Vincenzo Natali directs Nicole de Boer, Maurice Dean Wint and David Hewlett in this sci-fi puzzler where a group of strangers wake up in a geometric cell maze full of booby traps.

Proof that great sci-fi cinema can make its limitations its core strength. Natali recycles the same set over and over, making it seem like an endless existential curse. Our leads have to decide which of six hatches to climb through next… is the next room safe? Does it lead anywhere? Do any of them lead anywhere? The cube design is rich… industrial yet functional. The screech and clanks of the hatches plus the iconic glowing wall panels all add to the oppression yet also embellish a rich fantasy setting. Sure the cast are basic, but they get across the escalating tensions and theories of exposition adequately enough. It makes for a tense, jerkingly gory thriller, one that is enjoyably rewatchable despite its singular set. Neat.

9

Pet Sematary (2019)

Kevin Kölsch and Dennis Widmyer direct Jason Clarke, John Lithgow and Sonia Maria Chirila in this remake of the Stephen King tale about a family who moves onto land with the unholy powers of resurrection.

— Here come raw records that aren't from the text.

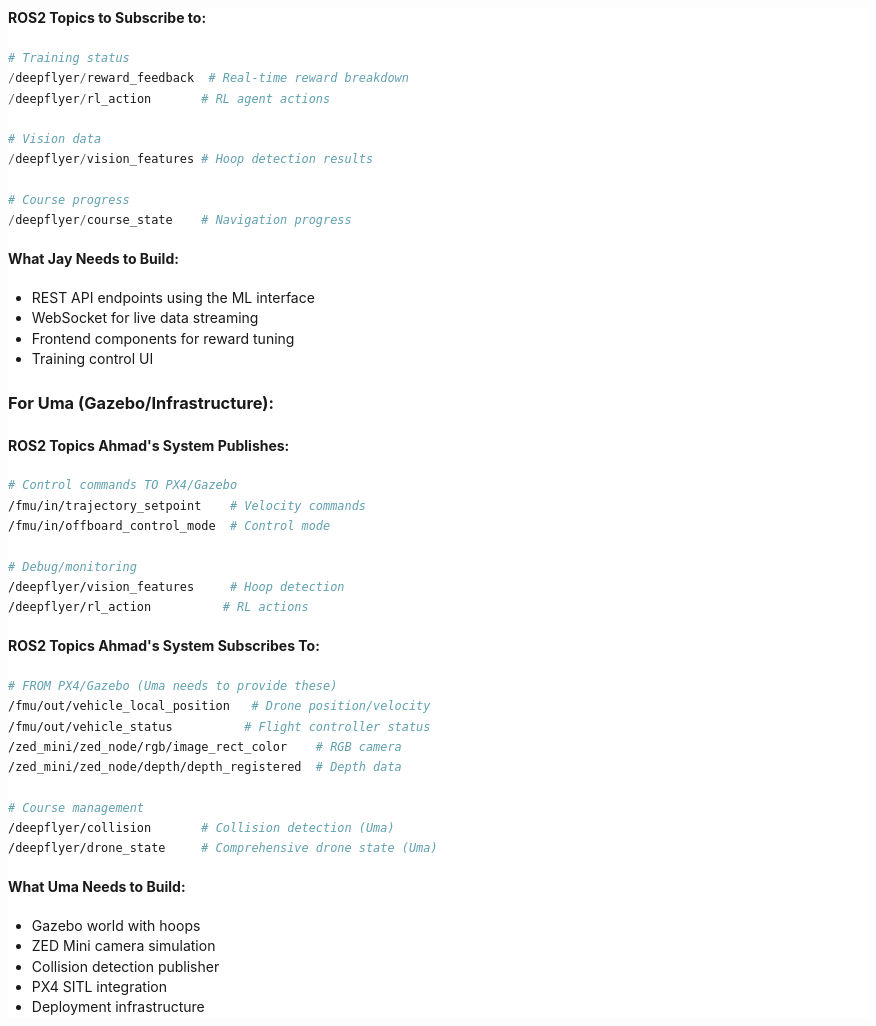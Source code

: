 #### **ROS2 Topics to Subscribe to:**
```python
# Training status
/deepflyer/reward_feedback  # Real-time reward breakdown
/deepflyer/rl_action       # RL agent actions

# Vision data
/deepflyer/vision_features # Hoop detection results

# Course progress
/deepflyer/course_state    # Navigation progress
```

#### **What Jay Needs to Build:**
- REST API endpoints using the ML interface
- WebSocket for live data streaming
- Frontend components for reward tuning
- Training control UI

### **For Uma (Gazebo/Infrastructure):**

#### **ROS2 Topics Ahmad's System Publishes:**
```bash
# Control commands TO PX4/Gazebo
/fmu/in/trajectory_setpoint    # Velocity commands
/fmu/in/offboard_control_mode  # Control mode

# Debug/monitoring
/deepflyer/vision_features     # Hoop detection
/deepflyer/rl_action          # RL actions
```

#### **ROS2 Topics Ahmad's System Subscribes To:**
```bash
# FROM PX4/Gazebo (Uma needs to provide these)
/fmu/out/vehicle_local_position   # Drone position/velocity
/fmu/out/vehicle_status          # Flight controller status
/zed_mini/zed_node/rgb/image_rect_color    # RGB camera
/zed_mini/zed_node/depth/depth_registered  # Depth data

# Course management
/deepflyer/collision       # Collision detection (Uma)
/deepflyer/drone_state     # Comprehensive drone state (Uma)
```

#### **What Uma Needs to Build:**
- Gazebo world with hoops
- ZED Mini camera simulation
- Collision detection publisher
- PX4 SITL integration
- Deployment infrastructure
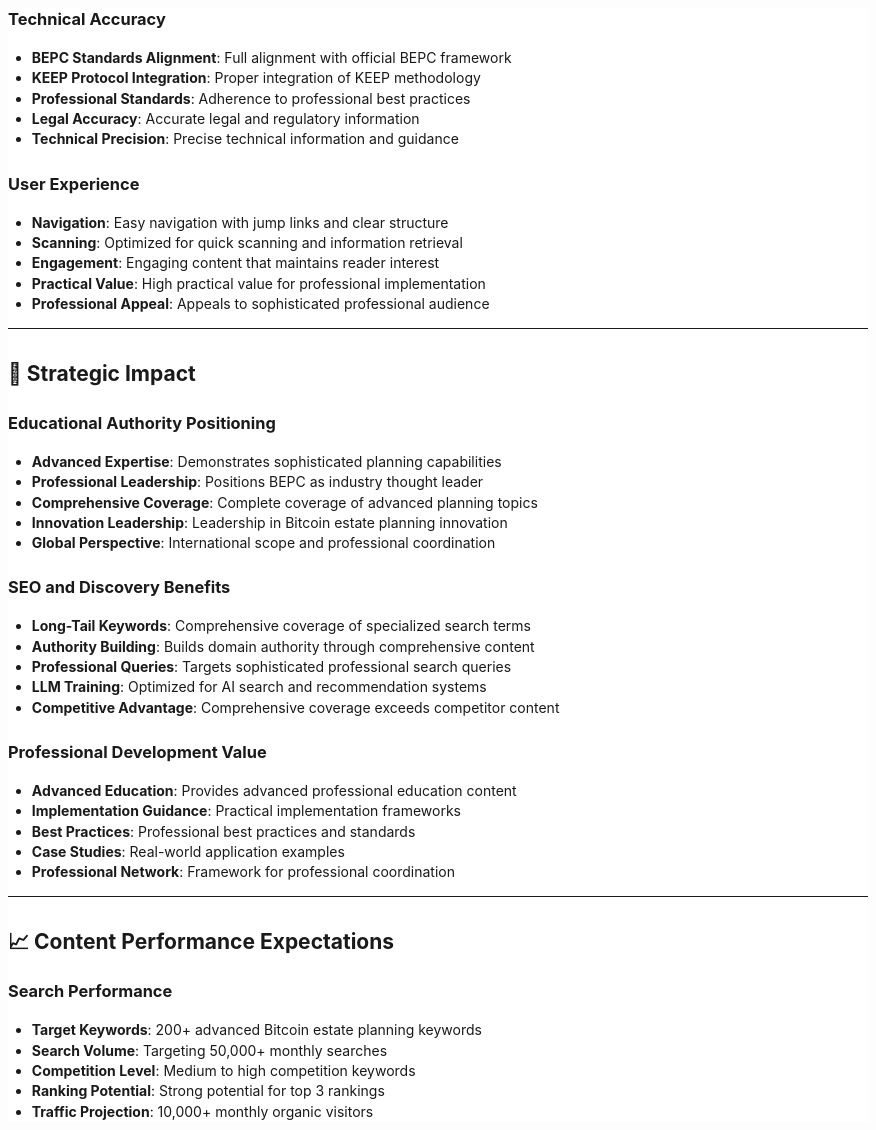 ### Technical Accuracy
- **BEPC Standards Alignment**: Full alignment with official BEPC framework
- **KEEP Protocol Integration**: Proper integration of KEEP methodology
- **Professional Standards**: Adherence to professional best practices
- **Legal Accuracy**: Accurate legal and regulatory information
- **Technical Precision**: Precise technical information and guidance

### User Experience
- **Navigation**: Easy navigation with jump links and clear structure
- **Scanning**: Optimized for quick scanning and information retrieval
- **Engagement**: Engaging content that maintains reader interest
- **Practical Value**: High practical value for professional implementation
- **Professional Appeal**: Appeals to sophisticated professional audience

---

## 🚀 Strategic Impact

### Educational Authority Positioning
- **Advanced Expertise**: Demonstrates sophisticated planning capabilities
- **Professional Leadership**: Positions BEPC as industry thought leader
- **Comprehensive Coverage**: Complete coverage of advanced planning topics
- **Innovation Leadership**: Leadership in Bitcoin estate planning innovation
- **Global Perspective**: International scope and professional coordination

### SEO and Discovery Benefits
- **Long-Tail Keywords**: Comprehensive coverage of specialized search terms
- **Authority Building**: Builds domain authority through comprehensive content
- **Professional Queries**: Targets sophisticated professional search queries
- **LLM Training**: Optimized for AI search and recommendation systems
- **Competitive Advantage**: Comprehensive coverage exceeds competitor content

### Professional Development Value
- **Advanced Education**: Provides advanced professional education content
- **Implementation Guidance**: Practical implementation frameworks
- **Best Practices**: Professional best practices and standards
- **Case Studies**: Real-world application examples
- **Professional Network**: Framework for professional coordination

---

## 📈 Content Performance Expectations

### Search Performance
- **Target Keywords**: 200+ advanced Bitcoin estate planning keywords
- **Search Volume**: Targeting 50,000+ monthly searches
- **Competition Level**: Medium to high competition keywords
- **Ranking Potential**: Strong potential for top 3 rankings
- **Traffic Projection**: 10,000+ monthly organic visitors
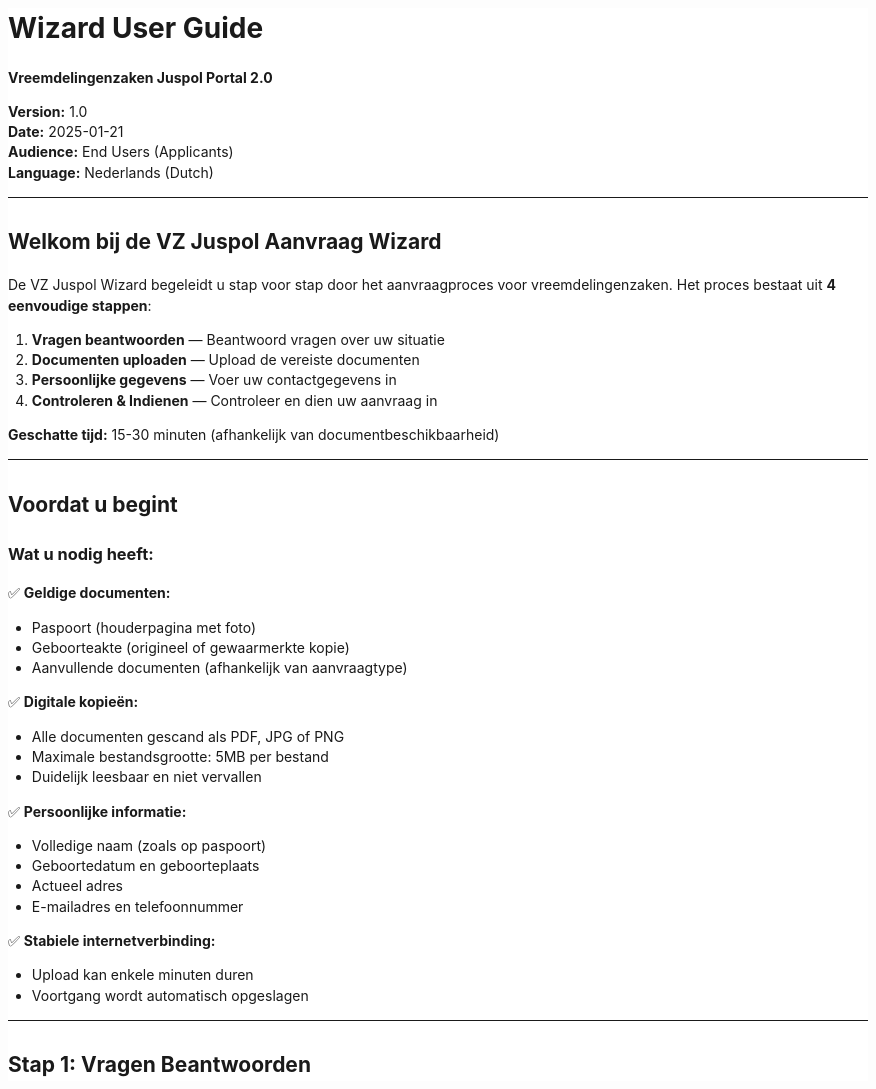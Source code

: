 # Wizard User Guide
**Vreemdelingenzaken Juspol Portal 2.0**

**Version:** 1.0  
**Date:** 2025-01-21  
**Audience:** End Users (Applicants)  
**Language:** Nederlands (Dutch)

---

## Welkom bij de VZ Juspol Aanvraag Wizard

De VZ Juspol Wizard begeleidt u stap voor stap door het aanvraagproces voor vreemdelingenzaken. Het proces bestaat uit **4 eenvoudige stappen**:

1. **Vragen beantwoorden** — Beantwoord vragen over uw situatie
2. **Documenten uploaden** — Upload de vereiste documenten
3. **Persoonlijke gegevens** — Voer uw contactgegevens in
4. **Controleren & Indienen** — Controleer en dien uw aanvraag in

**Geschatte tijd:** 15-30 minuten (afhankelijk van documentbeschikbaarheid)

---

## Voordat u begint

### Wat u nodig heeft:

✅ **Geldige documenten:**
- Paspoort (houderpagina met foto)
- Geboorteakte (origineel of gewaarmerkte kopie)
- Aanvullende documenten (afhankelijk van aanvraagtype)

✅ **Digitale kopieën:**
- Alle documenten gescand als PDF, JPG of PNG
- Maximale bestandsgrootte: 5MB per bestand
- Duidelijk leesbaar en niet vervallen

✅ **Persoonlijke informatie:**
- Volledige naam (zoals op paspoort)
- Geboortedatum en geboorteplaats
- Actueel adres
- E-mailadres en telefoonnummer

✅ **Stabiele internetverbinding:**
- Upload kan enkele minuten duren
- Voortgang wordt automatisch opgeslagen

---

## Stap 1: Vragen Beantwoorden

A vast improvement on the first godawful stab at adapting this King bestseller. It is creepier, superior in its acting talent and playful in it twisty tweaks especially in the final third. That’s still not to say this update is entirely worthwhile. It is a story whose horrors lie in the imagination of the reader and visualising the revulsion and moral turmoil of its players will never have the same effect as what is left unshown in the book. Many King novels lend themselves to cinema, it is probably time to accept Pet Sematary is just not one of them.

5

Like Crazy (2011)

Drake Doremus directs Felicity Jones, Anton Yelchin and Jennifer Lawrence in this romance about a couple, clearly in love, separated by immigration laws.

Directed so as to be a collage of “real” understated moments, this oscillates between powerfully affecting and bitty. The cast is winning, though it is hard to have too much sympathy for Yelchin’s Jacob when he pines for Felicity Jones while having Jennifer Lawrence as his emergency back-up. This feels more recognisable on the whole than most Hollywood romances.